Clever einkaufen: Interview mit Berater Jörg Winter

"Trainieren Sie Ihr Bewusstsein dafür, womit Sie Geld verdienen"

28. Juni 2022
von Christina Schulte

Die Kosten im Buchhandel steigen – ohne dass die Bücherpreise Schritt halten. Ein optimierter Einkauf kann Abhilfe schaffen. Tipps von Berater Jörg Winter.  

Sie beobachten, dass immer mehr Buchhändler:innen dazu übergehen, beim Einkauf gezielt Preisuntergrenzen zu setzen. Welche Vorteile bringt das?
Mit einer solchen Einkaufsregel wird zunächst der Deckungsbeitrag gesteigert. Für jeden Euro mehr bleibt bei konstantem Rabatt einfach mehr hängen. Indirekt wird ein Preisbewusstsein gestärkt: Qualität hat ihren Preis, und dieser Zusammenhang gilt natürlich auch für Bücher. Aus einem theoretischen Selbstverständnis gelebte Praxis zu machen – diese Hürde ist zu nehmen. Wenn das bewusst gelingt, hat das auch Einfluss auf die Selbstbestimmung und die unternehmerischen Gestaltungsmöglichkeiten.

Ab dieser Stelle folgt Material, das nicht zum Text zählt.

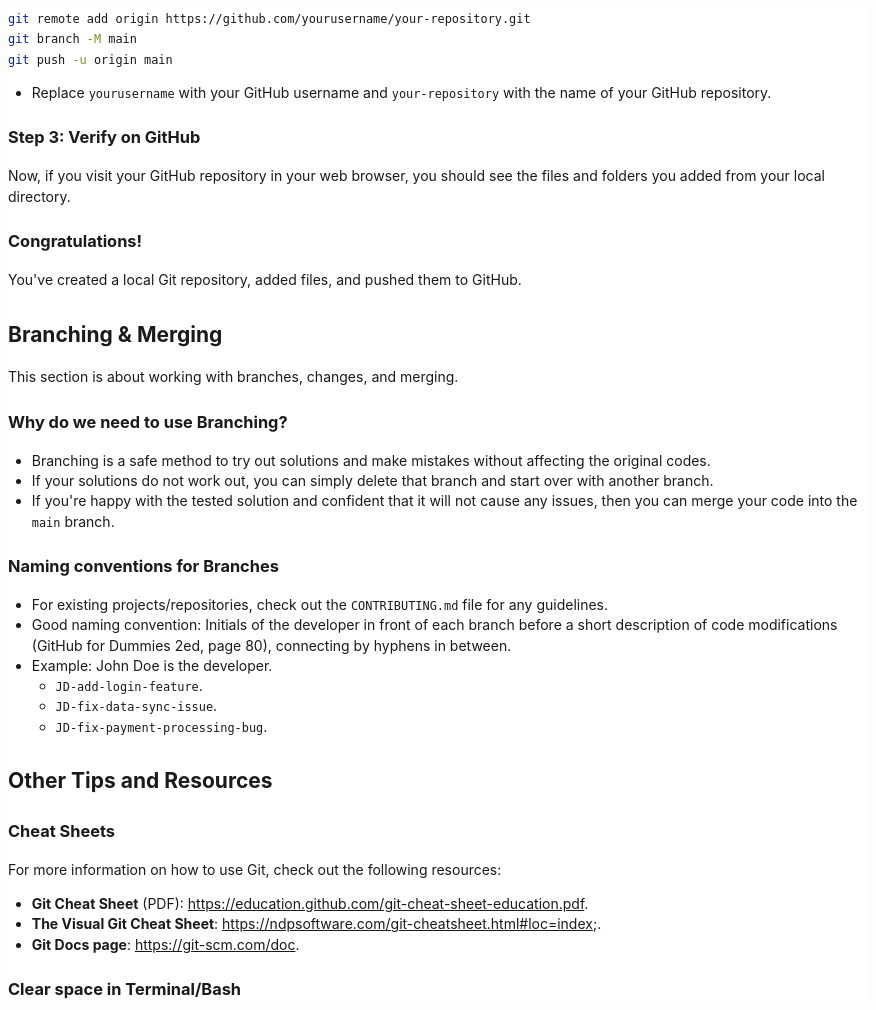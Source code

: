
 ```bash
git remote add origin https://github.com/yourusername/your-repository.git
git branch -M main
git push -u origin main
```

- Replace `yourusername` with your GitHub username and `your-repository` with the name of your GitHub repository.

### Step 3: Verify on GitHub

Now, if you visit your GitHub repository in your web browser, you should see the files and folders you added from your local directory.

### Congratulations!

You've created a local Git repository, added files, and pushed them to GitHub.

## Branching & Merging

This section is about working with branches, changes, and merging.

### Why do we need to use Branching?

- Branching is a safe method to try out solutions and make mistakes without affecting the original codes. 
- If your solutions do not work out, you can simply delete that branch and start over with another branch.
- If you're happy with the tested solution and confident that it will not cause any issues, then you can merge your code into the `main` branch.

### Naming conventions for Branches

- For existing projects/repositories, check out the `CONTRIBUTING.md` file for any guidelines.
- Good naming convention: Initials of the developer in front of each branch before a short description of code modifications (GitHub for Dummies 2ed, page 80), connecting by hyphens in between.
- Example: John Doe is the developer.
  - `JD-add-login-feature`.
  - `JD-fix-data-sync-issue`.
  - `JD-fix-payment-processing-bug`.

## Other Tips and Resources

### Cheat Sheets

For more information on how to use Git, check out the following resources:

- **Git Cheat Sheet** (PDF): <https://education.github.com/git-cheat-sheet-education.pdf>.
- **The Visual Git Cheat Sheet**: <https://ndpsoftware.com/git-cheatsheet.html#loc=index>;.
- **Git Docs page**: <https://git-scm.com/doc>.

### Clear space in Terminal/Bash
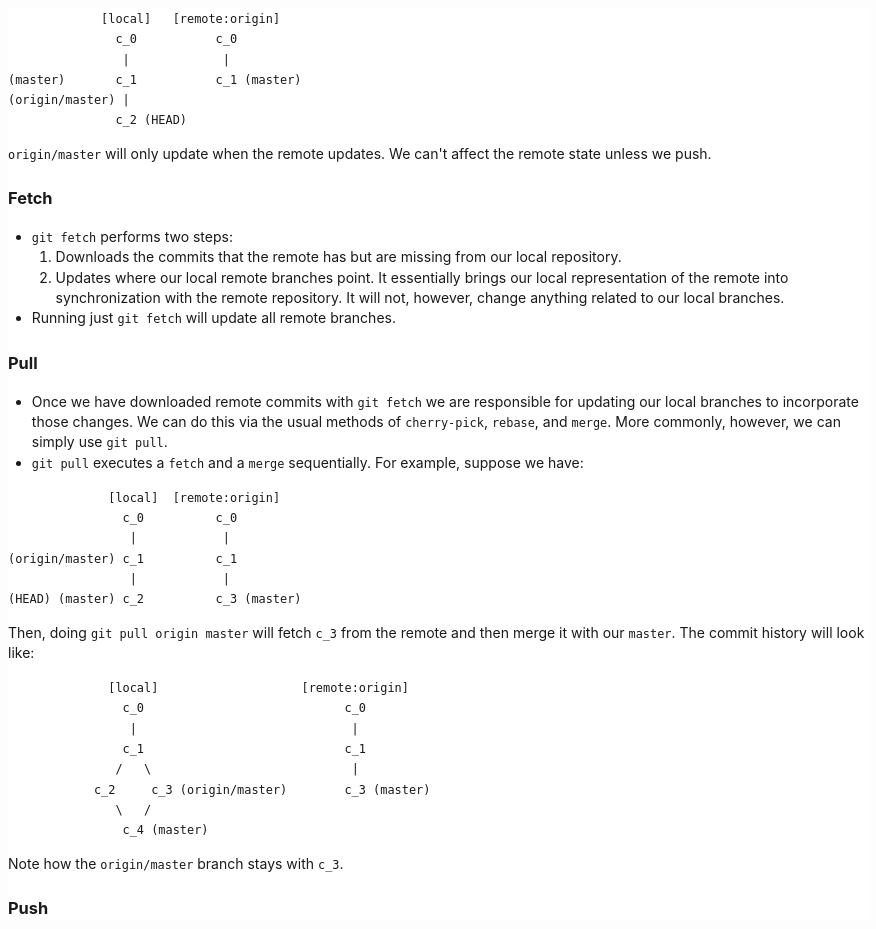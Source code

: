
```
             [local]   [remote:origin]
               c_0           c_0
                |             |
(master)       c_1           c_1 (master)
(origin/master) |
               c_2 (HEAD)
```

`origin/master` will only update when the remote updates. We can't affect the remote state unless we push.

### Fetch

* `git fetch` performs two steps:
    1. Downloads the commits that the remote has but are missing from our local repository.
    2. Updates where our local remote branches point.
It essentially brings our local representation of the remote into synchronization with the remote repository. It will not, however, change anything related to our local branches.
* Running just `git fetch` will update all remote branches.

### Pull

* Once we have downloaded remote commits with `git fetch` we are responsible for updating our local branches to incorporate those changes. We can do this via the usual methods of `cherry-pick`, `rebase`, and `merge`. More commonly, however, we can simply use `git pull`.
* `git pull` executes a `fetch` and a `merge` sequentially. For example, suppose we have:

```
              [local]  [remote:origin]
                c_0          c_0
                 |            |
(origin/master) c_1          c_1 
                 |            |
(HEAD) (master) c_2          c_3 (master)
```

Then, doing `git pull origin master` will fetch `c_3` from the remote and then merge it with our `master`. The commit history will look like:

```
              [local]                    [remote:origin]
                c_0                            c_0
                 |                              |
                c_1                            c_1 
               /   \                            |
            c_2     c_3 (origin/master)        c_3 (master)
               \   /
                c_4 (master)
```

Note how the `origin/master` branch stays with `c_3`.

### Push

Die so oft angesprochene wirtschaftliche Abhängigkeit von der Preis- und Konditionengestaltung, die im Kern tatsächlich existiert, kann mit entschlossenem Handeln ein Stück weit gelöst werden. Der Nebeneffekt ist, dass der wachsende Druck, stagnierende Preise mit einer höheren Produktivität ausgleichen zu müssen, nachlässt. Geringere Preise mit Mehrverkäufen zu kompensieren ist für den Fachhandel eine Sackgasse.

Viele Verlage sind bei Preiserhöhungen sehr zögerlich. Was muss passieren, damit dieses Zaudern verschwindet?
Um Verlage zu motivieren, mutig ihre Preise zu erhöhen, braucht es aus meiner Sicht zweierlei: zum einen eine Abkehr von einer betriebswirtschaftlichen Kalkulation, bei der ein Preis unter Zugrundelegung der aktuellen Kostensituation ermittelt wird. Der Markt, das heißt die zahlende Kundschaft, denkt und handelt so aber nicht. Entscheidend ist doch die Haltung der primären Zielgruppe, welchen Preis sie zu zahlen bereit ist. So werden marktgerechte Preise ermittelt – unabhängig von der unternehmensinternen Kalkulation. Mit diesem Denken ist man viel näher an seinen Kund:innen dran. Kostendenken statt Gewinndenken sitzt in vielen Köpfen.